Did you actually see the pine martin in your peripheral vision?
What was that familiar scent? Was it balsam poplar, or did your conscious mind even register it?
Do you recognize that sound the Swainson’s Thrush just made?
In order to truly get the full benefits of being in the outdoors; we need to be in complete sensory awareness.
The Dullness of Our Sensory Awareness
As modern humans, we have much less need to use our senses in their full capacity.
We are no longer at high risk of being caught by a man-eating beast of some sort or having to use our nose to tell us where that deer is hiding and in which grove of trees.
Now our senses have dulled somewhat, with the exception of our primary ones, which differs in each of us. When we use our subsidiary senses, it is often as a full on assault, which we notice instantly as either pleasant or unpleasant.
For example, when we walk past a bakery that has just put out it’s rack of fresh baked goods, or when we open a bottle of ammonia, we are fully aware of the scent.
Other than something that drastically catches our attention, we are seldom consciously mindful of the million bits of information coming to us every second through our other senses!
Make an Intention to Notice More
When we begin to become more sensory aware, wonderful things can happen in our lives.
One of the most treasured places to begin is the outdoors, where peace and tranquility abound.
I have witnessed some incredible transformations happening in people that I have taken out on various holistic hiking trips. It is amazing how much you can see, hear, smell and feel when you open your senses fully.

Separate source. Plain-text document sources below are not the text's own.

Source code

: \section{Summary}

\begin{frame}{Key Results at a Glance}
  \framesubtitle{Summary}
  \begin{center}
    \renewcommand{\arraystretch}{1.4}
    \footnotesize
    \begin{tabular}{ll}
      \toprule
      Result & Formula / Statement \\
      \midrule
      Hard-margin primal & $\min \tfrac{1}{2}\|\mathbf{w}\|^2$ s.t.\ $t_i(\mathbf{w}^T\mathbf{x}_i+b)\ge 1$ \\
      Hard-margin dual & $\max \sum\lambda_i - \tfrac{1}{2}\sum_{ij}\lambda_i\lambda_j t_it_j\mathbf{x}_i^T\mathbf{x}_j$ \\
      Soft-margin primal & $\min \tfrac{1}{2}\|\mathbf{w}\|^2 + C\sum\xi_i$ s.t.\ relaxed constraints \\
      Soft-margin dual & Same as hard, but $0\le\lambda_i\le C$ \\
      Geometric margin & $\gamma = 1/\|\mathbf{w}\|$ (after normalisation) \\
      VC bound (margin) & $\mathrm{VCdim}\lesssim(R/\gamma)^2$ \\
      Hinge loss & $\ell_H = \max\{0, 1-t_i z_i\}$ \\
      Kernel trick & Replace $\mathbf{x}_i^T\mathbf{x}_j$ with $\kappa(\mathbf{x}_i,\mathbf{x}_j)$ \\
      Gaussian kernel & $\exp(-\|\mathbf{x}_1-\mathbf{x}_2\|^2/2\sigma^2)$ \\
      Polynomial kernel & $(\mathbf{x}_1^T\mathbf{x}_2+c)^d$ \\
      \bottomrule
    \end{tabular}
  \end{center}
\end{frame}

Suddenly you begin to notice the slightest of movements or a flash of colour in your periphery that you would have not consciously registered otherwise. There seems to be a profusion of wildflowers that were not there on the walk in, and how did that stream get there?
Sometimes we need to teach ourselves how to open our senses. This can take a little time, but remember it is in our genes and with a little practice it will come back.

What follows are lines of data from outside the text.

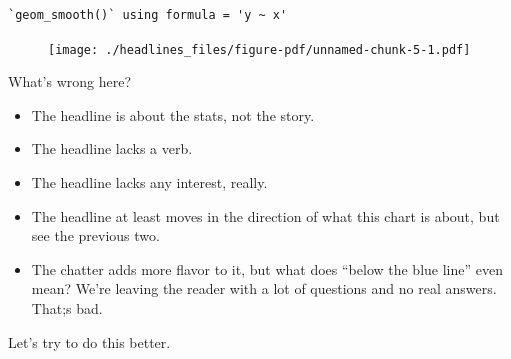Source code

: \documentclass[
  letterpaper,
  DIV=11,
  numbers=noendperiod]{scrreprt}
\providecommand{\tightlist}{%
  \setlength{\itemsep}{0pt}\setlength{\parskip}{0pt}}\usepackage{longtable,booktabs,array}
\begin{document}
\begin{verbatim}
`geom_smooth()` using formula = 'y ~ x'
\end{verbatim}

\begin{figure}[H]

{\centering \texttt{[image: ./headlines\_files/figure-pdf/unnamed-chunk-5-1.pdf]}

}

\end{figure}

What's wrong here?

\begin{itemize}
\tightlist
\item
  The headline is about the stats, not the story.
\item
  The headline lacks a verb.
\item
  The headline lacks any interest, really.
\item
  The headline at least moves in the direction of what this chart is
  about, but see the previous two.
\item
  The chatter adds more flavor to it, but what does ``below the blue
  line'' even mean? We're leaving the reader with a lot of questions and
  no real answers. That;s bad.
\end{itemize}

Let's try to do this better.
\end{document}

We were constructed with senses that are not as good as the other animals that live on the planet, however we have been gifted with cognition.

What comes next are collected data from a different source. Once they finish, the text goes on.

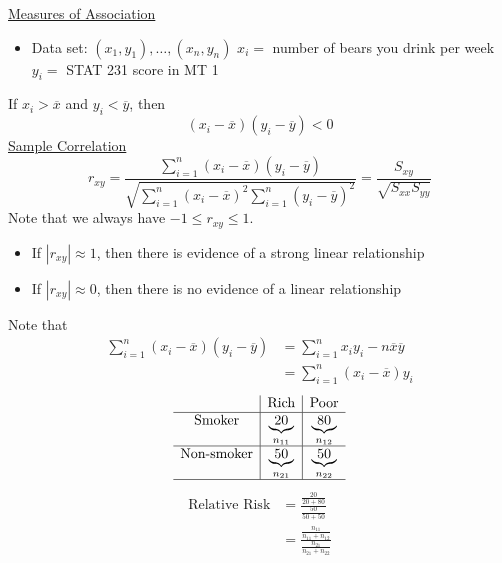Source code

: \underline{Measures of Association}
\begin{itemize}
    \item Data set: $ (x_1,y_1),\ldots ,(x_n,y_n) $
          \subitem $ x_i= $ number of bears you drink per week
          \subitem $ y_i= $ STAT 231 score in MT 1
\end{itemize}
If $ x_i>\overline{x} $ and $ y_i<\overline{y} $, then
\[ (x_i-\overline{x})(y_i-\overline{y})<0 \]
\underline{Sample Correlation}
\[ r_{xy}=\frac{\sum\limits_{i=1}^{n} (x_i-\overline{x})(y_i-\overline{y})}{
        \sqrt{\sum\limits_{i=1}^{n} (x_i-\overline{x})^2\sum\limits_{i=1}^{n}
            (y_i-\overline{y})^2}
    }=\frac{S_{xy}}{\sqrt{S_{xx}S_{yy}}}  \]
Note that we always have $ -1\leqslant r_{xy}\leqslant 1 $.
\begin{itemize}
    \item If $ |r_{xy}|\approx 1 $, then there is evidence of a strong linear relationship
    \item If $ |r_{xy}|\approx 0 $, then there is no evidence of a linear relationship
\end{itemize}
Note that
\begin{align*}
    \sum\limits_{i=1}^{n} (x_i-\overline{x})(y_i-\overline{y})
     & =\sum\limits_{i=1}^{n} x_iy_i-n\overline{x}\overline{y} \\
     & =\sum\limits_{i=1}^{n} (x_i-\overline{x})y_i
\end{align*}
\[ \begin{array}{c|c|c}
                          & \text{Rich}              & \text{Poor}              \\
        \hline
        \text{Smoker}     & \underbrace{20}_{n_{11}} & \underbrace{80}_{n_{12}} \\
        \hline
        \text{Non-smoker} & \underbrace{50}_{n_{21}} & \underbrace{50}_{n_{22}} \\
        \hline
    \end{array} \]
\begin{align*}
    \text{Relative Risk}
     & =\frac{\frac{20}{20+80}}{\frac{50}{50+50}}                         \\
     & =\frac{\frac{n_{11}}{n_{11}+n_{12}}}{\frac{n_{21}}{n_{21}+n_{22}}}
\end{align*}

That means, we can use our senses for enjoyment as well as survival, it’s just a matter of bringing them to consciousness.
Playing Games in Nature Helps to Open Your Senses
Just where do we start to try to open the senses?
One way to start is by playing, yup, just like when you were little.
Use some imagination, play I spy with a friend while out on a hike, or see who come up with the most colours, or shades of colour.
Have a contest as to who can detect the most sounds, or scents and try to determine what they are and where they came from.
There are many combinations and there are really no rules!
There are many sensory awareness exercises that I have developed over the years and have used them on clients while out on hikes that range from one hour or five days.
It is always educational and interesting for those who take these tools away with them and then use them for a lifetime.
It’s a matter of experimenting and testing yourself to develop your own exercises, but the most important aspect is to just have fun and with fun comes relaxation, rejuvenation and renewal.
Opening your senses opens you to a whole different world and it’s yours to experience!